The issue that we have is that we are running with around 30 threads, so naturally the quartz jobs misfire, and continue to misfire until everything is processed. The processing can take up to 6 hours. Each of these 10,000 jobs pertain to a specific domain object that can processed in parallel and are completely independent. Each of the 10,000 jobs can take a variable amount of time (from half a second to a minute).
My question is:
Is there a better way to do this?
If not, what is the best way for us to schedule/setup our quartz jobs so that a minimal amount of time is spent thrashing and dealing with misfires?
A note about or architecture: We are running two clusters with three nodes apiece. The version of quartz is a bit old (2.0.1), and clustering is enabled in the quartz.properties file.

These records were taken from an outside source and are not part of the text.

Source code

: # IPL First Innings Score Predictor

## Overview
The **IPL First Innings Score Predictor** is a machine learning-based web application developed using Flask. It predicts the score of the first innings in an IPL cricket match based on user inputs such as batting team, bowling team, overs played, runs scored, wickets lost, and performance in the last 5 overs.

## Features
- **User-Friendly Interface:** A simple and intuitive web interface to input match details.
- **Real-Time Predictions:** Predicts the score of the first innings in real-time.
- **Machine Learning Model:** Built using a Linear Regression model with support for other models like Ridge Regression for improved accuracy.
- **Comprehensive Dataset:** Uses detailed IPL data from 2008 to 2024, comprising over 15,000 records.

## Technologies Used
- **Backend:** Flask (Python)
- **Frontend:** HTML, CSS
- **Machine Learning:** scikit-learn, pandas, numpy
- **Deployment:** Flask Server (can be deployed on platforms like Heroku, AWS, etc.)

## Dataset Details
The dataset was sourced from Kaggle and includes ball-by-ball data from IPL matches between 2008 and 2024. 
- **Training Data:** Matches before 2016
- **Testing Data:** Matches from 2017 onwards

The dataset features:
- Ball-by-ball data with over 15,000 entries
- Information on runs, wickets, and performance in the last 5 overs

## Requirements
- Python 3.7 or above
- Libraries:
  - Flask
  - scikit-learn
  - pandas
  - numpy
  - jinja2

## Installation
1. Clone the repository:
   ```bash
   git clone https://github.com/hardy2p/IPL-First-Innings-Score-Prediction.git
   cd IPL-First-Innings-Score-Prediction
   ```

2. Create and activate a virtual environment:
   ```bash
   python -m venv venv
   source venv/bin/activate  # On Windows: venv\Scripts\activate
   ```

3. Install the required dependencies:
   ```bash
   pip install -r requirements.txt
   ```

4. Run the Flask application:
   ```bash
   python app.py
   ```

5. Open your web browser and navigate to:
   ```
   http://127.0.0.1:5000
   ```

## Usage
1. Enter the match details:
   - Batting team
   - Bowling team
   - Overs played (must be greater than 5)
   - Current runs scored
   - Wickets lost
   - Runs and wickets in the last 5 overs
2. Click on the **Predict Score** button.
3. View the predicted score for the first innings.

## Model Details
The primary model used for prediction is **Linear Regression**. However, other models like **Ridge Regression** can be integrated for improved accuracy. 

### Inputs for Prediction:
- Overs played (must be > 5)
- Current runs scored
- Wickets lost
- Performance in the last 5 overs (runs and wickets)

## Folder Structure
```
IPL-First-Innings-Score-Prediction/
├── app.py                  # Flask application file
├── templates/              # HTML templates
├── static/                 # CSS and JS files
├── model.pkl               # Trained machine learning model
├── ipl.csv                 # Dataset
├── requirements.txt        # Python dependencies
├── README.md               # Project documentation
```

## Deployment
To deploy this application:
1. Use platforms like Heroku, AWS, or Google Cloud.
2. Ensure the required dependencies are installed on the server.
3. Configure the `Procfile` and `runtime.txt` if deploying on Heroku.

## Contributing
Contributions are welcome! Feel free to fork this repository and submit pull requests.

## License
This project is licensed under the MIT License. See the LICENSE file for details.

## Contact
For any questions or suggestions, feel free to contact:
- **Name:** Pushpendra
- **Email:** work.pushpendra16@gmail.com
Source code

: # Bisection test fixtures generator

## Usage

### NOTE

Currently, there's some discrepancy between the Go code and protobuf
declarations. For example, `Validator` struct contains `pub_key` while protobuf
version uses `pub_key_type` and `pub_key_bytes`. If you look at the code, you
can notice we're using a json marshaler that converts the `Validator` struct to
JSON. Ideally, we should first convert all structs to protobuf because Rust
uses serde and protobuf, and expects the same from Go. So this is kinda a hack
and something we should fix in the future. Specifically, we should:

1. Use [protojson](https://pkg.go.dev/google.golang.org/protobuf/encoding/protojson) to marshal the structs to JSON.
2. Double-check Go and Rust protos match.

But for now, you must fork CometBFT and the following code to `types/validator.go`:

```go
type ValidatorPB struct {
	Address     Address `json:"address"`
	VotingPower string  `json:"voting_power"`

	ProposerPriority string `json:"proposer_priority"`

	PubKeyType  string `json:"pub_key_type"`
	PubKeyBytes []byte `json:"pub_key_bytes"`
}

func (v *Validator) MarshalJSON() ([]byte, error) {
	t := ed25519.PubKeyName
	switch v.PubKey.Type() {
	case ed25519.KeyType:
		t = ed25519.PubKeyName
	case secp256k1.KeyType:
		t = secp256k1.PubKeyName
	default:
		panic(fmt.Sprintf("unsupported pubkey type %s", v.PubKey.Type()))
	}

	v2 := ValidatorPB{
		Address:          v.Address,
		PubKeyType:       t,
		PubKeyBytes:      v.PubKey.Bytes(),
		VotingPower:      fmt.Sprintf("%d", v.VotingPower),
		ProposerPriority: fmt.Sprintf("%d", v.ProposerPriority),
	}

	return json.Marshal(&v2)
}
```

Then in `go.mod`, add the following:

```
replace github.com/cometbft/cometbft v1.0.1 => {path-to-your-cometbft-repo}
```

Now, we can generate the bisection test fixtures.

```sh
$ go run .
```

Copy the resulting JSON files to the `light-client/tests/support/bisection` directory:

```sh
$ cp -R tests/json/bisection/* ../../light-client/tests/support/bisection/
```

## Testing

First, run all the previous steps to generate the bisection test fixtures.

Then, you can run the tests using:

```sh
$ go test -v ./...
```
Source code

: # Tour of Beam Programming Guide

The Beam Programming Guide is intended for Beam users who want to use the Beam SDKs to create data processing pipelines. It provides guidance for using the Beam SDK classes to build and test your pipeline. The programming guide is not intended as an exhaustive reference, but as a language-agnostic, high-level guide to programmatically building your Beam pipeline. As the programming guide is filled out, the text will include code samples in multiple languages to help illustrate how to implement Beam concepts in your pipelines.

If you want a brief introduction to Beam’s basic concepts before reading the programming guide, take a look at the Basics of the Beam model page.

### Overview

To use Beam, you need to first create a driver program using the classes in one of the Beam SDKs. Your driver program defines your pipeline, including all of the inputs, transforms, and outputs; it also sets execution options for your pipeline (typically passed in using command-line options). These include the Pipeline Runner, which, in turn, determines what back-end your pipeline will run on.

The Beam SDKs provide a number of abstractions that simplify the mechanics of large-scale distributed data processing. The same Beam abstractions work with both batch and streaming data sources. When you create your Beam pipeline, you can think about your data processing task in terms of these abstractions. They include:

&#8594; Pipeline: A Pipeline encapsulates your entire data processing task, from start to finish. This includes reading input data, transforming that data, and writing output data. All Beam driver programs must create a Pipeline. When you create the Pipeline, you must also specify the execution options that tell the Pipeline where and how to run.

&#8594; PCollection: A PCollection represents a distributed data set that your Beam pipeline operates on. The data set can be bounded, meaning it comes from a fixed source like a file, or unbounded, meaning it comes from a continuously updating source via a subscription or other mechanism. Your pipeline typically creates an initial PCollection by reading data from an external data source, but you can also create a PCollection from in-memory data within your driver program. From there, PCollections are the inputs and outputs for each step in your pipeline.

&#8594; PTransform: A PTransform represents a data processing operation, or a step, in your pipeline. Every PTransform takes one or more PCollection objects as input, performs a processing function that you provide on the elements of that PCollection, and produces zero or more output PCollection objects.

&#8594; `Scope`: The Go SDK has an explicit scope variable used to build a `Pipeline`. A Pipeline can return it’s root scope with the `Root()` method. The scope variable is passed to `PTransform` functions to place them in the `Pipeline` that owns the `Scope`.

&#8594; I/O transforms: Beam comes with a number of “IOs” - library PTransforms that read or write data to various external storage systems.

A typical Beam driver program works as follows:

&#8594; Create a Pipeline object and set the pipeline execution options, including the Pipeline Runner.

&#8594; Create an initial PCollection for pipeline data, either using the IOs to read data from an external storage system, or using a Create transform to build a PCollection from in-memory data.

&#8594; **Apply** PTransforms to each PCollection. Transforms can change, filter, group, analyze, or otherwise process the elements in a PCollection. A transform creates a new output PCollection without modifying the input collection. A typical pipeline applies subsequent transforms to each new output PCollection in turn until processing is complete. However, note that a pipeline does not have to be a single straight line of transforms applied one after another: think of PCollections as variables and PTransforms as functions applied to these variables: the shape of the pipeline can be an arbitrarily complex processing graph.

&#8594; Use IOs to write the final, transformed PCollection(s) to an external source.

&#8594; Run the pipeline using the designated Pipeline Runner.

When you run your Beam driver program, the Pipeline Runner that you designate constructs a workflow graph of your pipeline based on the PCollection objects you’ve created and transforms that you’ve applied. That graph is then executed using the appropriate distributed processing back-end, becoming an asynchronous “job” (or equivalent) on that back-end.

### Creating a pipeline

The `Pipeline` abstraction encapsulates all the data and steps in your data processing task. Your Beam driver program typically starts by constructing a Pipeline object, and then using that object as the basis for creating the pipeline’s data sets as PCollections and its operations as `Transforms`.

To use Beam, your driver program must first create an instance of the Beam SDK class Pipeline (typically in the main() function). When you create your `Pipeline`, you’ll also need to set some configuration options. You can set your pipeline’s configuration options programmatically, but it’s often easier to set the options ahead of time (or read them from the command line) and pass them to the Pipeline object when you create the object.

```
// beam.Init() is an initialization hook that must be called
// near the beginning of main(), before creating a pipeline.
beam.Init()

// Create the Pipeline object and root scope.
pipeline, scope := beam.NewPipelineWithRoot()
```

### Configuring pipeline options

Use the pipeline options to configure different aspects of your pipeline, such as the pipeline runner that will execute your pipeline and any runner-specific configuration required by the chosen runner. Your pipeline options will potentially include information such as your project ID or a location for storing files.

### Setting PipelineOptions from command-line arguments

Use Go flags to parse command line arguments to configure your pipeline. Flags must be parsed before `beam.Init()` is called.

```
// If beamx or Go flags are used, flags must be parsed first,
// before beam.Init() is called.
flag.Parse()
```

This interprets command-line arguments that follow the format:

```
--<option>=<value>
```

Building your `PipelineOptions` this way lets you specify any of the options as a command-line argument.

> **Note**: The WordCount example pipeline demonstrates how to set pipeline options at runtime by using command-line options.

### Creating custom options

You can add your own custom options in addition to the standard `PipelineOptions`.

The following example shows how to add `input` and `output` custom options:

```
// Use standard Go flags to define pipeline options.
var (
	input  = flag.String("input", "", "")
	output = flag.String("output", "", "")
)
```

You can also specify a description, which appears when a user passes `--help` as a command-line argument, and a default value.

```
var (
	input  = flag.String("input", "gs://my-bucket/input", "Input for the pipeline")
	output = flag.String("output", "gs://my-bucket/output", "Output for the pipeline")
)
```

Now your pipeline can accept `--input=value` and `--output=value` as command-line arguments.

In both of these cases, around 10,000 quartz jobs get spawned
No need to spawn new quartz jobs. Quartz is a scheduler - not a task manager.
In the nightly reprocess - you need only that one quartz cron job to invoke some service responsible for managing and running the 10,000 tasks. In the "on demand" scenario, quartz shouldn't be involved at all. Just invoke that service directly.
How does the service manage 10,000 tasks?
Typically, when only one JVM is available, you'd just use some ExecutorService. Here, since you have 6 nodes under your fingers, you can easily use Hazelcast. Hazelcast is a java library that enables you to cluster your nodes, sharing resources efficiently with each other. Hazelcast has a straightforward solution distributing your ExecutorService, that's called Distributed Executor Service. It's as easy as creating a Hazelcast ExecutorService and submitting the task on all members. Here's an example from the documentation for invoking on a single member:
Callable<String> task = new Echo(input); // Echo is just some Callable
HazelcastInstance hz = Hazelcast.newHazelcastInstance();
IExecutorService executorService = hz.getExecutorService("default");
Future<String> future = executorService.submitToMember(task, member);
String echoResult = future.get();
I would do this by making use of a queue (RabbitMQ/ActiveMQ). The cron job (or whatever your on-demand trigger is) populates the queue with messages representing the 10,000 work instructions (i.e. the instruction to reprocess the data for a given domain object).
On each of your nodes you have a pool of executors which pull from the queue and carry out the work instruction. This solution means that each executor is kept as busy as possible while there are still work items on the queue, meaning that the overall processing is accomplished as quickly as possible.
The best way is to use a cluster of Quartz Instances. This will share the jobs between many cluster nodes :
http://quartz-scheduler.org/documentation/quartz-2.x/configuration/ConfigJDBCJobStoreClustering
I would use a scheduled quartz job to initiate the 10k tasks, but it does so by appending task details to a JMS queue (10k messages). That queue is monitored by a message-driven bean (Java-EE EJB MDB). The MDB can run simultaneously on multiple nodes in your cluster, and each node can run multiple instances... don't reinvent the wheel for distributed taskload: let Java-EE do it.